Keywords: Nanog, Oct4, teleost fish, Medaka, pluripotency.

Introduction

ESCs have the potential to be induced to differentiate into almost any cell type of an embryo or adult tissue [1] presenting great therapeutic promise in regenerative medicine [2, 3]. To derive appropriate cell types for clinical use it is necessary to understand how pluripotency gene networks function in vivo. The regulation of pluripotency has been described mainly in mammals and in vivo functional analysis of Nanog, Oct4 (Pou5f1) and Sox2, which form the gene core of pluripotency, has been performed using the mouse model [4-7]. This was partly due to the lack of Nanog orthologs identified in other non-mammalian species in the past. However, Nanog and Oct4 sequences have recently been published in non-mammalian vertebrate species, such as chicken [8, 9], Xenopus (only Oct4 homologs) [10], zebrafish (Danio rerio) [11, 12] and medaka fish (Oryzias latipes) [12, 13], demonstrating that these key pluripotency factors are not exclusive to mammals. The third key pluripotency factor of the triad is Sox2, which acts as a cofactor with Oct4 to maintain pluripotency [14, 15]. Sox2 was initially described as an early neural marker and an important factor for eye development [16, 17], however its putative interaction with Oct4 in fish has not been studied in detail. Additionally, other important pluripotency factors in mammals have been studied in fish such as Klf4, Tcf3, STAT3 and telomerase (Table 1). Although their embryonic roles have been studied in different developmental contexts, little is known about their function in fish pluripotency.

Here, we will review the recent introduction and use of fish models to study early pluripotency in vivo comparing the results to those obtained in mammals. The many experimental advantages that offer teleost animal models [18, 19] allow researchers to combine embryological, molecular and genetic analyses required in the study of pluripotency. This makes them an excellent choice to study pluripotency in vivo, thus complementing the mouse model.

The introduction of non-mammalian animal models to study pluripotency

Oct4 and Nanog proteins are central to the maintenance of ESC pluripotency [4, 6, 7]. The roles of Oct4 and Nanog in pluripotency were first described in mice. Both proteins mOct4 and mNanog are expressed in the inner cell mass (ICM) and epiblast of the early mouse embryo and in mouse germ cells (Figure 1). mNanog null embryos fail to form epiblast and the ICM differentiates into parietal endoderm-like cells [7], while ICM from mOct4 null embryos is not pluripotent and differentiates into trophoblast [4].

 Figure 1 

Nanog and Oct4 expression during medaka and mouse development. The circular blue arrow indicates the totipotent cycle. Cells and tissues types that express Oct4 or Nanog are boxed in blue when their mRNA expression are detected and/or boxed in green when their protein expressions are detected. Both Nanog and Oct4 have similar expression patterns in medaka and mouse, although mouse Nanog is first detected at the morula stage.
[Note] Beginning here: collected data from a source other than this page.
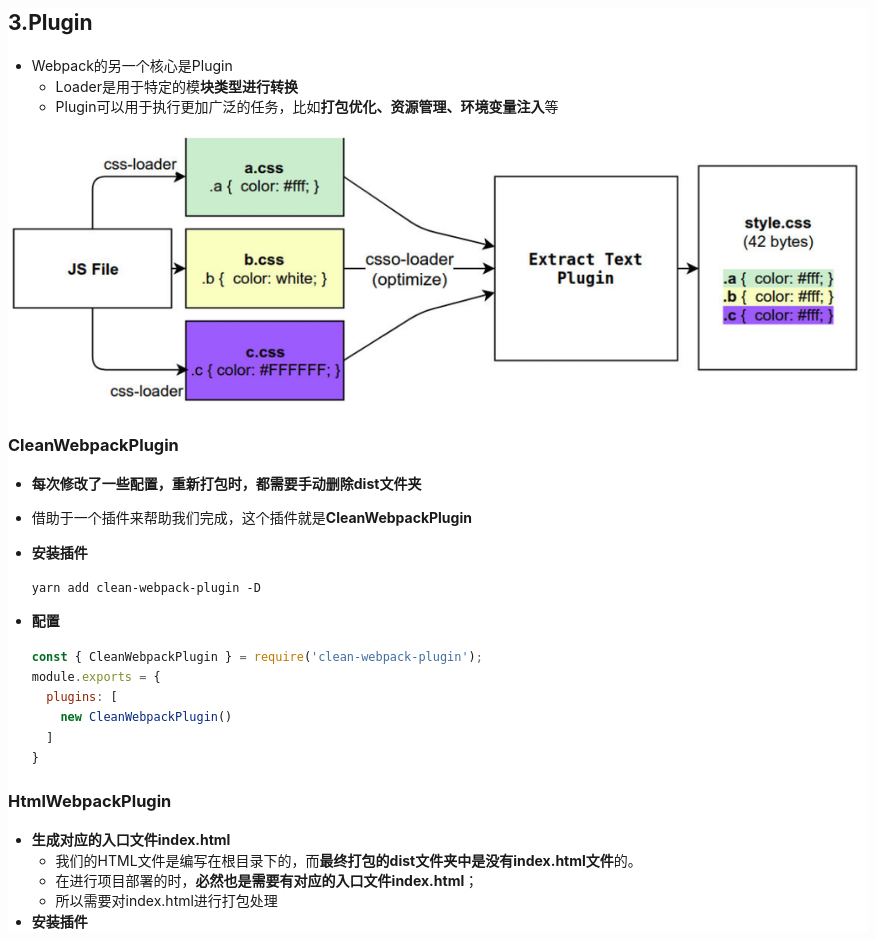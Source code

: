 

## 3.Plugin

- Webpack的另一个核心是Plugin
  - Loader是用于特定的模**块类型进行转换**
  - Plugin可以用于执行更加广泛的任务，比如**打包优化、资源管理、环境变量注入**等

![image-20220113115231822](assets/image-20220113115231822.png)



### CleanWebpackPlugin

- **每次修改了一些配置，重新打包时，都需要手动删除dist文件夹**
  
- 借助于一个插件来帮助我们完成，这个插件就是**CleanWebpackPlugin**
  
- **安装插件**

  ```shell
  yarn add clean-webpack-plugin -D
  ```

- **配置**

  ```js
  const { CleanWebpackPlugin } = require('clean-webpack-plugin');
  module.exports = {
    plugins: [
      new CleanWebpackPlugin()
    ]
  }
  ```

### HtmlWebpackPlugin

- **生成对应的入口文件index.html**
  - 我们的HTML文件是编写在根目录下的，而**最终打包的dist文件夹中是没有index.html文件**的。
  - 在进行项目部署的时，**必然也是需要有对应的入口文件index.html**；
  - 所以需要对index.html进行打包处理
- **安装插件**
In Xenopus, Nanog homologs have not been detected. On the other hand, Morrison and Brickman [10] described three Oct4 homolog genes in Xenopus laevis, XlPou25, XlPou60 and XlPou91, grouped under the name XlPouV. Depleting the levels of these three XlPouV genes using morpholino oligos caused embryonic lethality in injected Xenopus embryos. In order to further evaluate their functional conservation, all three genes were transformed into Oct4-null mouse ESCs. Only XlPou91 was able to rescue the self-renewal capability of the cells almost to the same extent as mOct4, suggesting that in Xenopus, XlPou91 may be the gene that during evolution has retained the same role in regulating pluripotency as the mammalian Oct4 gene [10]. Xenopus embryos do not form trophectoderm, therefore XlPouV genes depletion can not produce differentiation to this tissue, as observed after mOct4 depletion in the mouse embryo. However, XlPouV genes depletion induces an expansion of Xcad3 expression, which is the Xenopus homologue of mouse Cdx2, a marker of trophectoderm. XlPouV genes depletion also induces an early progression to a committed cell type, provoking an increase in the expression of early commitment markers such as Goosecoid, Chordin and Cerberus, and a decrease in genes associated with the inhibition of differentiation such as Bmp4 [10]. In view of the results obtained in Xenopus, the role of Oct4 is associated with preventing the premature commitment of pluripotent cells before and during gastrulation.

In chicken, cNanog and cOct4 sequences have been described with only one homolog of each identified to date [8, 9]. The functional conservation of these genes was analyzed by performing overexpression experiments of cNanog and cOct4 in mouse and chicken ESC cultures and comparing their effects with those of mNanog and mOct4. Both cNanog and cOct4 share some functional roles with their mouse homologous genes. mNanog or cNanog overexpression maintains proliferation of mouse ESCs in the absence of Leukaemia Inhibition Factor (LIF), while overexpression of cOct4 induces differentiation in chicken ESCs and mouse ESCs. On the other hand, inactivation of cNanog or cOct4 induces differentiation of chicken ESCs and inhibits their proliferation. Moreover, cNanog and cOct4 expression is detected in chicken primordial germ cells (PGCs) just as observed in the mouse [6, 8, 9].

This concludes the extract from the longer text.